Introducing m3api

, .

For the past couple of years, I’ve been working on a new JavaScript library for the MediaWiki Action API, called m3api. On the occasion of its 1.0.0 release today, I want to talk about why I wrote it, what it does, and why I think you should use it :)

npm package, GitHub repository, documentation, examples.

Why a new JS library for the MediaWiki API?

So why did I write a new library for the MediaWiki API at all? Aren’t there enough of them already?

I was looking for a library fulfilling two criteria, and didn’t find any that fulfilled both:

  1. Cross-platform: I want to be able to use the same interface to the API whether I’m writing code for the browser or for Node.js. (Small differences in setup are acceptable, but once setup is done, the interface should be uniform.) This apparently rules out virtually all the libraries; the only known exception on the list of libraries linked above (apart from m3api itself) is CeJS, which is a mystery to me.
  2. Reasonably modern: at a minimum, this means promises rather than callbacks. (As far as I can tell, this rules out CeJS, along with many other libraries.) Additional modern things that would be nice to have are async generators as the interface for API continuation and ES6 modules instead of Node.js require() / UMD / etc.

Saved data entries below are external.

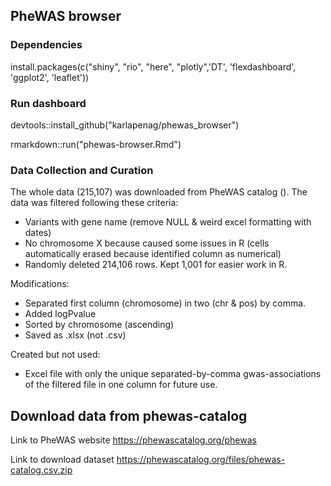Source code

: ## PheWAS browser

### Dependencies
install.packages(c("shiny", "rio", "here", "plotly",'DT', 'flexdashboard', 'ggplot2', 'leaflet'))


### Run dashboard

devtools::install_github("karlapenag/phewas_browser")

rmarkdown::run("phewas-browser.Rmd")

### Data Collection and Curation

The whole data (215,107) was downloaded from PheWAS catalog (). The data was filtered following these criteria:
- Variants with gene name (remove NULL & weird excel formatting with dates)
- No chromosome X because caused some issues in R (cells automatically erased because identified column as numerical)
- Randomly deleted 214,106 rows. Kept 1,001 for easier work in R.

Modifications:
- Separated first column (chromosome) in two (chr & pos) by comma.
- Added logPvalue
- Sorted by chromosome (ascending)
- Saved as .xlsx (not .csv)

Created but not used:
- Excel file with only the unique separated-by-comma gwas-associations of the filtered file in one column for future use.


## Download data from phewas-catalog
 
 Link to PheWAS website
 https://phewascatalog.org/phewas
 
 Link to download dataset
 https://phewascatalog.org/files/phewas-catalog.csv.zip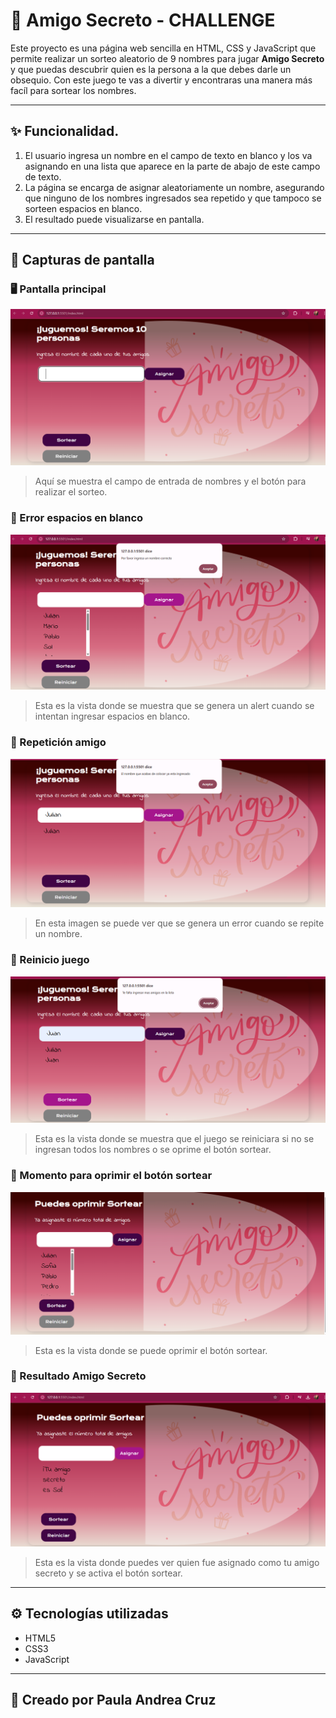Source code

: # 🎁 Amigo Secreto - CHALLENGE

Este proyecto es una página web sencilla en HTML, CSS y JavaScript que permite realizar un sorteo aleatorio de 9 nombres para jugar **Amigo Secreto** y que puedas descubrir quien es la persona a la que debes darle un obsequio. Con este juego te vas a divertir y encontraras una manera más facíl para sortear los nombres.

---

## ✨ Funcionalidad.

1. El usuario ingresa un nombre en el campo de texto en blanco y los va asignando en una lista que aparece en la parte de abajo de este campo de texto.
2. La página se encarga de asignar aleatoriamente un nombre, asegurando que ninguno de los nombres ingresados sea repetido y que tampoco se sorteen espacios en blanco.
3. El resultado puede visualizarse en pantalla.

---

## 📸 Capturas de pantalla

### 🖥️ Pantalla principal
![Pantalla principal](./imagenes/pantalla_principal.png)

> Aquí se muestra el campo de entrada de nombres y el botón para realizar el sorteo.

### 🎲 Error espacios en blanco
![Resultado del sorteo](./imagenes/espacios_en_blanco.png)

> Esta es la vista donde se muestra que se genera un alert cuando se intentan ingresar espacios en blanco.


### 🎲 Repetición amigo
![Resultado del sorteo](./imagenes/repetir_nombre.png)

> En esta imagen se puede ver que se genera un error cuando se repite un nombre.

### 🎲 Reinicio juego
![Resultado del sorteo](./imagenes/Juego_reinicia.png)

> Esta es la vista donde se muestra que el juego se reiniciara si no se ingresan todos los nombres o se oprime el botón sortear.

### 🎲 Momento para oprimir el botón sortear
![Resultado del sorteo](./imagenes/momento_sortear.png)

> Esta es la vista donde se puede oprimir el botón sortear.

### 🎲 Resultado Amigo Secreto
![Resultado del sorteo](./imagenes/amigo_revelado.png)

> Esta es la vista donde puedes ver quien fue asignado como tu amigo secreto y se activa el botón sortear. 
---


## ⚙️ Tecnologías utilizadas

- HTML5
- CSS3
- JavaScript

---

## 🚀 Creado por Paula Andrea Cruz

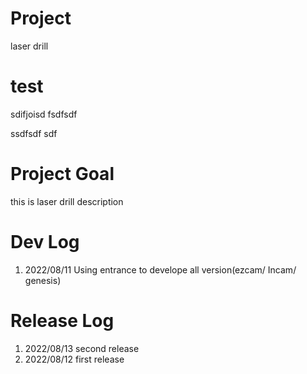 # Project
laser drill
# test
sdifjoisd
fsdfsdf

ssdfsdf
sdf
# Project Goal
this is laser drill description
# Dev Log
1. 2022/08/11 Using entrance to develope all version(ezcam/ Incam/ genesis)
# Release Log
1. 2022/08/13 second release
2. 2022/08/12 first release
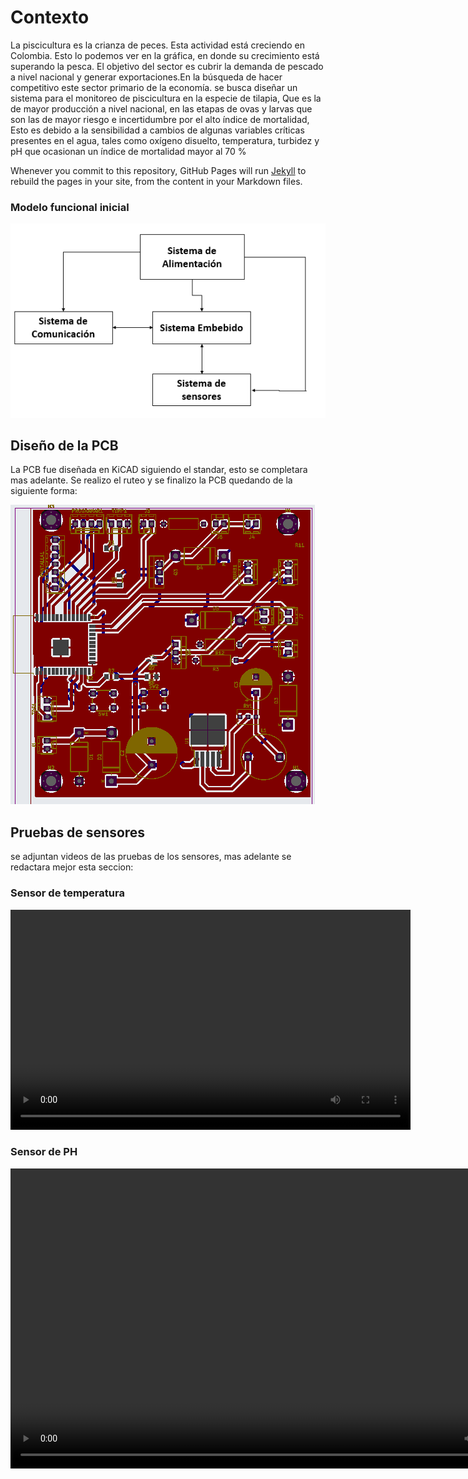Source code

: #  Contexto

La piscicultura es la crianza de peces. Esta actividad está creciendo en Colombia. Esto lo podemos ver en la gráfica, en donde su crecimiento está superando la pesca. El objetivo del sector es cubrir la demanda de pescado a nivel nacional y generar exportaciones.En la búsqueda de hacer competitivo este sector primario de la economía. se busca diseñar un sistema para el monitoreo de piscicultura en la especie de tilapia, Que es la de mayor producción a nivel nacional, en las etapas de ovas y larvas que son las de mayor riesgo e incertidumbre por el alto índice de mortalidad, Esto es debido a la sensibilidad a cambios de algunas variables críticas presentes en el agua, tales como oxígeno disuelto, temperatura, turbidez y pH que ocasionan un índice de mortalidad mayor al 70 %

Whenever you commit to this repository, GitHub Pages will run [Jekyll](https://jekyllrb.com/) to rebuild the pages in your site, from the content in your Markdown files.

### Modelo funcional inicial


<img src="Imagenes/Planteamiento.png" >



## Diseño de la PCB

La PCB fue diseñada en KiCAD siguiendo el standar, esto se completara mas adelante.
Se realizo el ruteo y se finalizo la PCB quedando de la siguiente forma:



<img src="Imagenes/PCB.png" >



## Pruebas de sensores
se adjuntan videos de las pruebas de los sensores, mas adelante se redactara mejor esta seccion:

### Sensor de temperatura

<video width="640" height="352" controls>
<source src="Imagenes/Temp_Kish.mp4" type="video/mpeg">
</video>



### Sensor de PH

<video width="854" height="480" controls>
<source src="Imagenes/PH_Juan.mp4" type="video/mpeg">
</video>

Since I couldn’t find a library matching my needs, I wrote it :)

Main characteristics

Naming things is hard; m3api stands for “minimal, modern MediaWiki API [client]” (three ‘m’s, you see). I’ve already mentioned “modern” above – m3api uses promises, async generators, ES6 modules, but also fetch() (even in Node – yay for undici), class syntax, object spreading and destructuring, FormData / Blob / File for file parameters, and more. (Some of this felt fairly “bleeding edge” when I started working on m3api, but keep in mind that this was almost five years ago. m3api may not support all the browsers supported by MediaWiki, but it does support the Node.js version that was shipped in stable Debian 12 (Bookworm) two years ago.)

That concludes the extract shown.